# looking to upgrade



## mike4387 (Sep 8, 2011)

Im a little new to the forum so hello all. I just purchased my goat about 4 months ago and and now looking at some upgrades for it. I wanna start out with mabe a good cam and possible a good intake filter, just was looking at some advice on the how to bump the power up to about 450 and not spend to much money to start out with. car is an 06 with ls2. plan to supercharge down the road but am mainly looking for a starting point now, if someone thinks i should go in a different directions to get to 450 let me know im all ears. 
thanks, mike


----------



## 87GN06GTO07IRL (Aug 10, 2009)

There isn't going to be an economical way. It's either heads, cam, headers, and tune or f/i and tune. I'd start f/i this way you can add a matching cam and heads when the pocket book allows. If you get a f/i cam and heads now, you'll be disappointed with the performance in the meantime.


----------



## svede1212 (Nov 1, 2005)

He's right. If you start out in one direction you'll be changing most of those parts again if you go FI. Pick one and do it. BTW are you talking 450 crank rated HP (like it's 400 crank now) or 450 rear wheel HP? There's a big difference.


----------



## mike4387 (Sep 8, 2011)

thats understandable, was looking to get it around 450 whp, i guess stock they are probably ratad about about what 360 at the wheels. I guess i will just start out of an f/i for the time being, done some research on the headers and cams. If i just slapped a supercharger on it now what are some problems that i would have assuming i got the car tuned and everything setup up properly?


----------



## 87GN06GTO07IRL (Aug 10, 2009)

mike4387 said:


> If i just slapped a supercharger on it now what are some problems that i would have assuming i got the car tuned and everything setup up properly?

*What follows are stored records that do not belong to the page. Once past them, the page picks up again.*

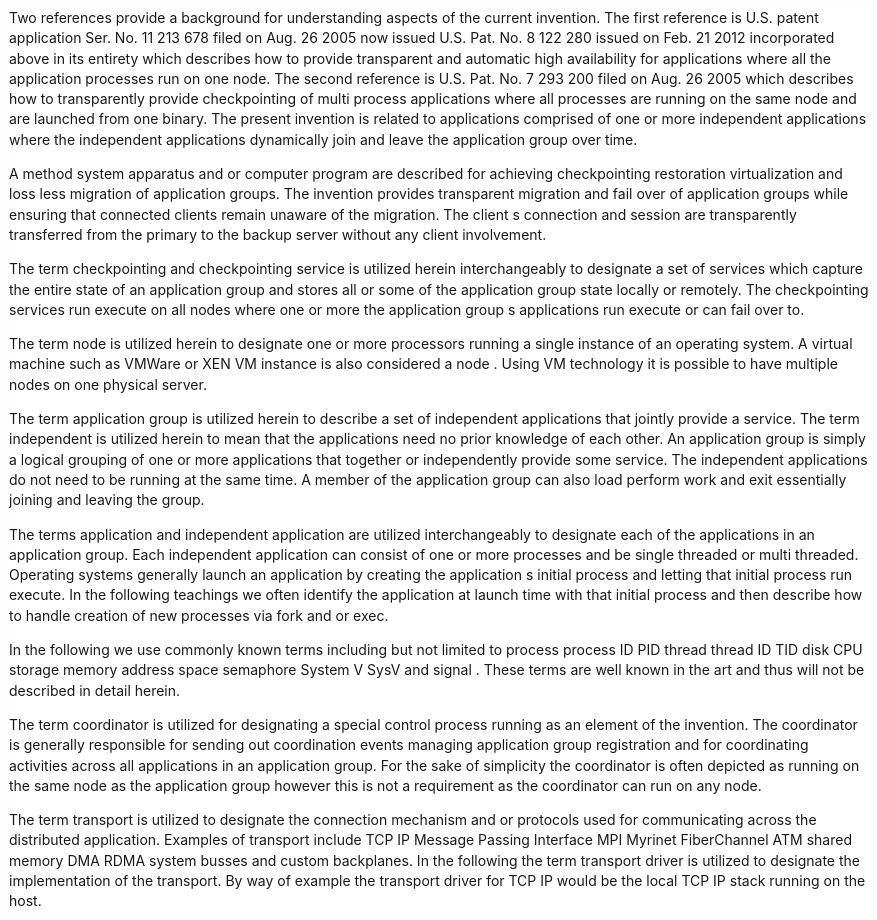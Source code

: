 Two references provide a background for understanding aspects of the current invention. The first reference is U.S. patent application Ser. No. 11 213 678 filed on Aug. 26 2005 now issued U.S. Pat. No. 8 122 280 issued on Feb. 21 2012 incorporated above in its entirety which describes how to provide transparent and automatic high availability for applications where all the application processes run on one node. The second reference is U.S. Pat. No. 7 293 200 filed on Aug. 26 2005 which describes how to transparently provide checkpointing of multi process applications where all processes are running on the same node and are launched from one binary. The present invention is related to applications comprised of one or more independent applications where the independent applications dynamically join and leave the application group over time.

A method system apparatus and or computer program are described for achieving checkpointing restoration virtualization and loss less migration of application groups. The invention provides transparent migration and fail over of application groups while ensuring that connected clients remain unaware of the migration. The client s connection and session are transparently transferred from the primary to the backup server without any client involvement.

The term checkpointing and checkpointing service is utilized herein interchangeably to designate a set of services which capture the entire state of an application group and stores all or some of the application group state locally or remotely. The checkpointing services run execute on all nodes where one or more the application group s applications run execute or can fail over to.

The term node is utilized herein to designate one or more processors running a single instance of an operating system. A virtual machine such as VMWare or XEN VM instance is also considered a node . Using VM technology it is possible to have multiple nodes on one physical server.

The term application group is utilized herein to describe a set of independent applications that jointly provide a service. The term independent is utilized herein to mean that the applications need no prior knowledge of each other. An application group is simply a logical grouping of one or more applications that together or independently provide some service. The independent applications do not need to be running at the same time. A member of the application group can also load perform work and exit essentially joining and leaving the group.

The terms application and independent application are utilized interchangeably to designate each of the applications in an application group. Each independent application can consist of one or more processes and be single threaded or multi threaded. Operating systems generally launch an application by creating the application s initial process and letting that initial process run execute. In the following teachings we often identify the application at launch time with that initial process and then describe how to handle creation of new processes via fork and or exec.

In the following we use commonly known terms including but not limited to process process ID PID thread thread ID TID disk CPU storage memory address space semaphore System V SysV and signal . These terms are well known in the art and thus will not be described in detail herein.

The term coordinator is utilized for designating a special control process running as an element of the invention. The coordinator is generally responsible for sending out coordination events managing application group registration and for coordinating activities across all applications in an application group. For the sake of simplicity the coordinator is often depicted as running on the same node as the application group however this is not a requirement as the coordinator can run on any node.

The term transport is utilized to designate the connection mechanism and or protocols used for communicating across the distributed application. Examples of transport include TCP IP Message Passing Interface MPI Myrinet FiberChannel ATM shared memory DMA RDMA system busses and custom backplanes. In the following the term transport driver is utilized to designate the implementation of the transport. By way of example the transport driver for TCP IP would be the local TCP IP stack running on the host.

Bald tires and rubber stuck to the rear fenders. Roots blowers are fun for a dd and reliable.


----------



## svede1212 (Nov 1, 2005)

What he ^ said. You really should beef up the drive train if you go over 400 RWHP or you'll be doing that in steps after as many tows. BTW LS2s on an honest dyno put out about +- 340 RWHP depending on if it's an auto or stick.


----------



## mike4387 (Sep 8, 2011)

yeah that was the one thing i figured would fail first would be the drivetrain. Car is still faster stock than my turboed sr20


----------